Hans Küng: Etika Global dan Jalur Gaza

Oleh Tony Doludea

Pagi hari 7 Oktober 2023, pejuang Palestina, Hamas melakukan serangan besar-besaran terhadap Israel dari Jalur Gaza. Hamas mengklaim telah menembakkan 5.000 roket ke wilayah Israel.  

Barisan pejuang Palestina menerobos tembok pembatas dan memaksa masuk melalui penyeberangan tembok perbatasan Gaza-Israel. Mereka merangsek ke pemukiman terdekat dan instalasi militer Israel.
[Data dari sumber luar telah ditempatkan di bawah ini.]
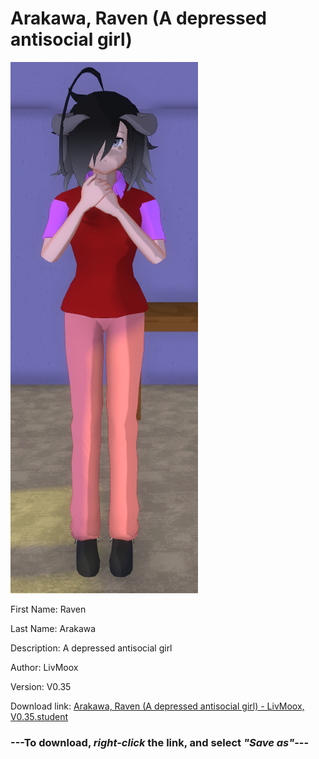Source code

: # Arakawa, Raven (A depressed antisocial girl)

<img src = "https://raw.githubusercontent.com/Arbiter1223/Daigaku-Gurashi-Custom-Students/master/Students/Files/Arakawa%2C%20Raven%20(A%20depressed%20antisocial%20girl).png">

First Name: Raven

Last Name: Arakawa

Description: A depressed antisocial girl

Author: LivMoox

Version: V0.35

Download link: <a href="https://raw.githubusercontent.com/Arbiter1223/Daigaku-Gurashi-Custom-Students/master/Students/Files/Arakawa%2C%20Raven%20(A%20depressed%20antisocial%20girl)%20-%20LivMoox%2C%20V0.35.student">Arakawa, Raven (A depressed antisocial girl) - LivMoox, V0.35.student</a>

### ---**To download, _right-click_ the link, and select _"Save as"_**---
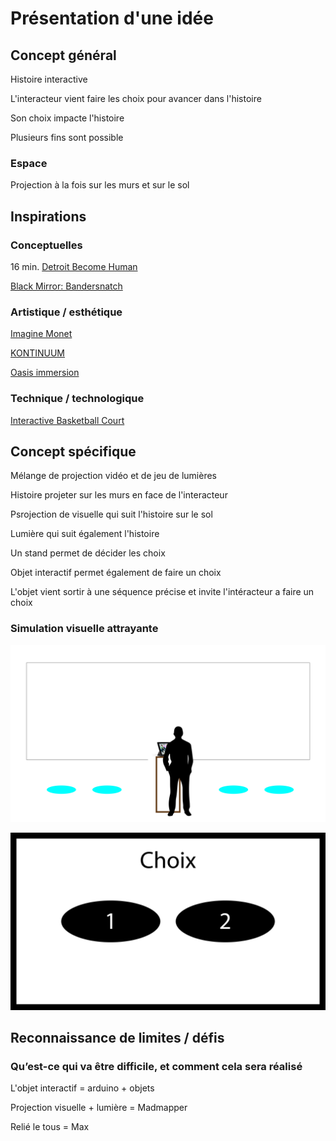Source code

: # Présentation d'une idée

## Concept général 
Histoire interactive

L'interacteur vient faire les choix pour avancer dans l'histoire

Son choix impacte l'histoire

Plusieurs fins sont possible

### Espace  
Projection à la fois sur les murs et sur le sol

## Inspirations 
### Conceptuelles 
16 min. [Detroit Become Human](https://www.youtube.com/watch?v=t3cLDDwLeJA)

[Black Mirror: Bandersnatch](https://www.youtube.com/watch?v=VNw9DAwp2Kk)

### Artistique / esthétique  
[Imagine Monet](https://artipelag.se/en/at-artipelag/imagine-monet-the-immersive-exhibition/)

[KONTINUUM](https://www.youtube.com/watch?v=J0eAyYpBJnw&t=89s)

[Oasis immersion](https://www.youtube.com/watch?v=FmGiMxb89Jg)


### Technique / technologique  
[Interactive Basketball Court](https://www.youtube.com/watch?v=LPBqB9O0gPo)

## Concept spécifique  

Mélange de projection vidéo et de jeu de lumières

Histoire projeter sur les murs en face de l'interacteur

Psrojection de visuelle qui suit l'histoire sur le sol

Lumière qui suit également l'histoire

Un stand permet de décider les choix

Objet interactif permet également de faire un choix

L'objet vient sortir à une séquence précise et invite l'intéracteur a faire un choix


### Simulation visuelle attrayante  
![Exemple interaction](media/experience.png)

![Exemple app](media/choix.png)

## Reconnaissance de limites / défis 

### Qu’est-ce qui va être difficile, et comment cela sera réalisé 

L'objet interactif = arduino + objets

Projection visuelle + lumière = Madmapper 

Relié le tous = Max








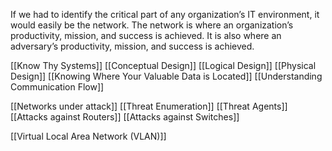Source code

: If we had to identify the critical part of any organization’s IT environment, it would easily be the network. The network is where an organization’s productivity, mission, and success is achieved. It is also where an adversary’s productivity, mission, and success is achieved.

[[Know Thy Systems]]
[[Conceptual Design]]
[[Logical Design]]
[[Physical Design]]
[[Knowing Where Your Valuable Data is Located]]
[[Understanding Communication Flow]] 

[[Networks under attack]] 
[[Threat Enumeration]]
[[Threat Agents]]
[[Attacks against Routers]]
[[Attacks against Switches]]

[[Virtual Local Area Network (VLAN)]]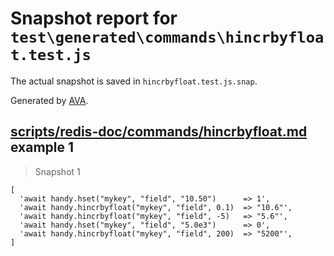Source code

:# Snapshot report for `test\generated\commands\hincrbyfloat.test.js`

The actual snapshot is saved in `hincrbyfloat.test.js.snap`.

Generated by [AVA](https://ava.li).

## [scripts/redis-doc/commands/hincrbyfloat.md](../../../../scripts/redis-doc/commands/hincrbyfloat.md) example 1

> Snapshot 1

    [
      'await handy.hset("mykey", "field", "10.50")      => 1',
      'await handy.hincrbyfloat("mykey", "field", 0.1)  => "10.6"',
      'await handy.hincrbyfloat("mykey", "field", -5)   => "5.6"',
      'await handy.hset("mykey", "field", "5.0e3")      => 0',
      'await handy.hincrbyfloat("mykey", "field", 200)  => "5200"',
    ]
Penyerbuan ini mereka sebut Operasi Banjir Al-Aqsa dan menjadi pertikaian langsung pertama di wilayah Israel, sejak Perang Arab-Israel pada 1948 dulu.

Mendapatkan serangan mendadak di Hari Yom Kippur itu, Israel merasa kecolongan. Israel kemudian membalas serangan itu dengan pernyataan perang dengan melakukan Operasi Pedang Besi ke utara Jalur Gaza.

Di minggu pertama 2024, Kementerian Kesehatan Gaza melaporkan serangan Israel sejak 7 Oktober itu telah menewaskan 22.435 orang di Jalur Gaza, termasuk sekitar 9.100 anak-anak dan 6.500 wanita. Di Tepi Barat lebih dari 320 orang tewas, termasuk sekitar 83 anak-anak dan lebih dari 3.800 dilaporkan luka-luka.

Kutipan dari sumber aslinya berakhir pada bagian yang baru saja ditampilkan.